Unexpectable Know-Where-It-Goes

My daughter received a cute toy from her dentist the other day. It's a bouncy ball, all covered with knobby bits. Which means that its bounces are unpredictable - it careens around the room in a most unexpected manner.

Guess what my son calls it, lacking a ready-made term for it?

Unexpectable Know-Where-It-Goes.

No one could do better.

2007-12-10

Dinner table debate

Oh and how I love Stephen Fry. He's been blogging lately, which is a treat. Blessays, he calls them; you can access them from this site: http://stephenfry.com/blog/

In a recent blessay, "Getting Overheated," Fry writes of a dinner party at which he got into a debate with an American about global warming. It's well worth reading, mainly for some very good points he makes about intelligent argument and his reasons for taking action even in the absence of utter certainty. And he says some amusing things about Terry Pratchett fans that I managed not to take personally. Read it, do.

What struck me first in this article, though, is an observation Fry makes about the difference between the average Brit and the average American 'round the average dinner table (and this has nothing to do with whether the milk or the tea goes in first*):

I like to think I’m never vituperative or too ad hominem but I do know that I fall on ideas as hungry wolves fall on strayed lambs and the result isn’t always pretty. This is especially dangerous in America.... Americans are not raised in a tradition of debate and that the adversarial ferocity common around a dinner table in Britain is more or less unheard of in America. ... To a Briton pointing out that something is nonsense, rubbish, tosh or logically impossible in its own terms is not an attack on the person saying it – it’s often no more than a salvo in what one hopes might become an enjoyable intellectual tussle.... Americans really don’t seem to be very good at or very used to the idea of a good no-holds barred verbal scrap. I’m not talking about inter-family ‘discussions’ here, I don’t doubt that within American families and amongst close friends, all kinds of liveliness and hoo-hah is possible, I’m talking about what for good or ill one might as well call dinner-party conversation. Disagreement and energetic debate appears to leave a loud smell in the air.

Is this so? Americans unused to debate? Adversarial ferocity? Verbal scraps? This is not my experience, but I experience Americans as a Canadian, not as a Brit. Anyone else care to weigh in?

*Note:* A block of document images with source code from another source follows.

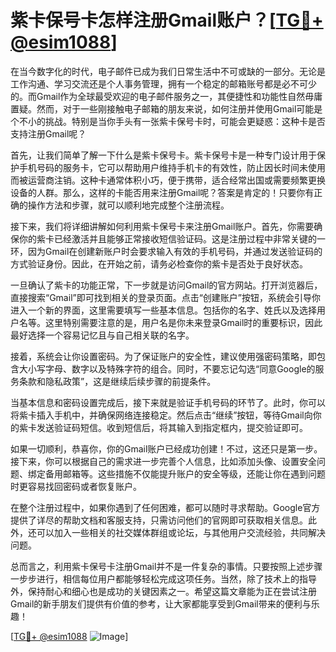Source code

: # 紫卡保号卡怎样注册Gmail账户？[[TG💪+ @esim1088](https://t.me/s/esim1088)]

在当今数字化的时代，电子邮件已成为我们日常生活中不可或缺的一部分。无论是工作沟通、学习交流还是个人事务管理，拥有一个稳定的邮箱账号都是必不可少的。而Gmail作为全球最受欢迎的电子邮件服务之一，其便捷性和功能性自然毋庸置疑。然而，对于一些刚接触电子邮箱的朋友来说，如何注册并使用Gmail可能是个不小的挑战。特别是当你手头有一张紫卡保号卡时，可能会更疑惑：这种卡是否支持注册Gmail呢？

首先，让我们简单了解一下什么是紫卡保号卡。紫卡保号卡是一种专门设计用于保护手机号码的服务卡，它可以帮助用户维持手机卡的有效性，防止因长时间未使用而被运营商注销。这种卡通常体积小巧，便于携带，适合经常出国或需要频繁更换设备的人群。那么，这样的卡能否用来注册Gmail呢？答案是肯定的！只要你有正确的操作方法和步骤，就可以顺利地完成整个注册流程。

接下来，我们将详细讲解如何利用紫卡保号卡来注册Gmail账户。首先，你需要确保你的紫卡已经激活并且能够正常接收短信验证码。这是注册过程中非常关键的一环，因为Gmail在创建新账户时会要求输入有效的手机号码，并通过发送验证码的方式验证身份。因此，在开始之前，请务必检查你的紫卡是否处于良好状态。

一旦确认了紫卡的功能正常，下一步就是访问Gmail的官方网站。打开浏览器后，直接搜索“Gmail”即可找到相关的登录页面。点击“创建账户”按钮，系统会引导你进入一个新的界面，这里需要填写一些基本信息。包括你的名字、姓氏以及选择用户名等。这里特别需要注意的是，用户名是你未来登录Gmail时的重要标识，因此最好选择一个容易记忆且与自己相关联的名字。

接着，系统会让你设置密码。为了保证账户的安全性，建议使用强密码策略，即包含大小写字母、数字以及特殊字符的组合。同时，不要忘记勾选“同意Google的服务条款和隐私政策”，这是继续后续步骤的前提条件。

当基本信息和密码设置完成后，接下来就是验证手机号码的环节了。此时，你可以将紫卡插入手机中，并确保网络连接稳定。然后点击“继续”按钮，等待Gmail向你的紫卡发送验证码短信。收到短信后，将其输入到指定框内，提交验证即可。

如果一切顺利，恭喜你，你的Gmail账户已经成功创建！不过，这还只是第一步。接下来，你可以根据自己的需求进一步完善个人信息，比如添加头像、设置安全问题、绑定备用邮箱等。这些措施不仅能提升账户的安全等级，还能让你在遇到问题时更容易找回密码或者恢复账户。

在整个注册过程中，如果你遇到了任何困难，都可以随时寻求帮助。Google官方提供了详尽的帮助文档和客服支持，只需访问他们的官网即可获取相关信息。此外，还可以加入一些相关的社交媒体群组或论坛，与其他用户交流经验，共同解决问题。

总而言之，利用紫卡保号卡注册Gmail并不是一件复杂的事情。只要按照上述步骤一步步进行，相信每位用户都能够轻松完成这项任务。当然，除了技术上的指导外，保持耐心和细心也是成功的关键因素之一。希望这篇文章能为正在尝试注册Gmail的新手朋友们提供有价值的参考，让大家都能享受到Gmail带来的便利与乐趣！

[[TG💪+ @esim1088](https://t.me/s/esim1088) ![Image](https://i.postimg.cc/4NQfJmqS/Snipaste-2025-05-13-00-14-12.png)]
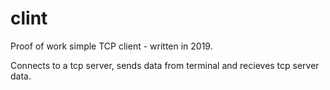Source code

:# clint
Proof of work simple TCP client - written in 2019.

Connects to a tcp server, sends data from terminal and recieves tcp server data.

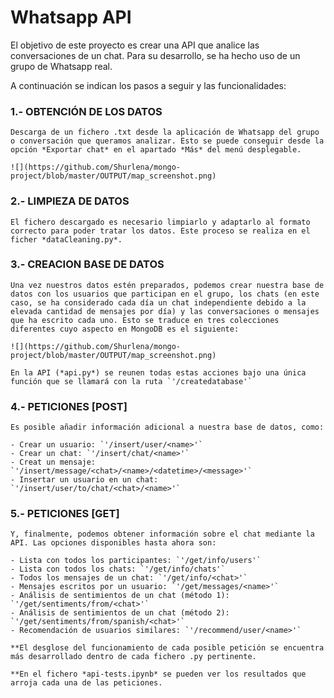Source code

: # Whatsapp API

El objetivo de este proyecto es crear una API que analice las conversaciones de un chat. Para su desarrollo, se ha hecho uso de un grupo de Whatsapp real.

A continuación se indican los pasos a seguir y las funcionalidades:

### 1.- OBTENCIÓN DE LOS DATOS

    Descarga de un fichero .txt desde la aplicación de Whatsapp del grupo o conversación que queramos analizar. Esto se puede conseguir desde la opción *Exportar chat* en el apartado *Más* del menú desplegable.

    ![](https://github.com/Shurlena/mongo-project/blob/master/OUTPUT/map_screenshot.png)

### 2.- LIMPIEZA DE DATOS

    El fichero descargado es necesario limpiarlo y adaptarlo al formato correcto para poder tratar los datos. Este proceso se realiza en el ficher *dataCleaning.py*.

### 3.- CREACION BASE DE DATOS

    Una vez nuestros datos estén preparados, podemos crear nuestra base de datos con los usuarios que participan en el grupo, los chats (en este caso, se ha considerado cada día un chat independiente debido a la elevada cantidad de mensajes por día) y las conversaciones o mensajes que ha escrito cada uno. Esto se traduce en tres colecciones diferentes cuyo aspecto en MongoDB es el siguiente:

    ![](https://github.com/Shurlena/mongo-project/blob/master/OUTPUT/map_screenshot.png)

    En la API (*api.py*) se reunen todas estas acciones bajo una única función que se llamará con la ruta `'/createdatabase'`

### 4.- PETICIONES [POST]

    Es posible añadir información adicional a nuestra base de datos, como:

    - Crear un usuario: `'/insert/user/<name>'`
    - Crear un chat: `'/insert/chat/<name>'`
    - Creat un mensaje: `'/insert/message/<chat>/<name>/<datetime>/<message>'`
    - Insertar un usuario en un chat: `'/insert/user/to/chat/<chat>/<name>'`

### 5.- PETICIONES [GET]

    Y, finalmente, podemos obtener información sobre el chat mediante la API. Las opciones disponibles hasta ahora son:

    - Lista con todos los participantes: `'/get/info/users'`
    - Lista con todos los chats: `'/get/info/chats'`
    - Todos los mensajes de un chat: `'/get/info/<chat>'`
    - Mensajes escritos por un usuario: `'/get/messages/<name>'`
    - Análisis de sentimientos de un chat (método 1): `'/get/sentiments/from/<chat>'`
    - Análisis de sentimientos de un chat (método 2): `'/get/sentiments/from/spanish/<chat>'`
    - Recomendación de usuarios similares: `'/recommend/user/<name>'`

    **El desglose del funcionamiento de cada posible petición se encuentra más desarrollado dentro de cada fichero .py pertinente.

    **En el fichero *api-tests.ipynb* se pueden ver los resultados que arroja cada una de las peticiones.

* Milk first is, my dear, non-U. And I can even tell you why: Poor quality tea cups could crack when filled with boiling water straight from the kettle as Orwell recommends. If it's, "Milk in first, Dinah, and save the crockery," then we know a thing or two about the quality of your tea service. The finest bone china requires no such manoeuvrings.

Riddle

What comes once in a minute, twice in a moment, but never in a thousand years?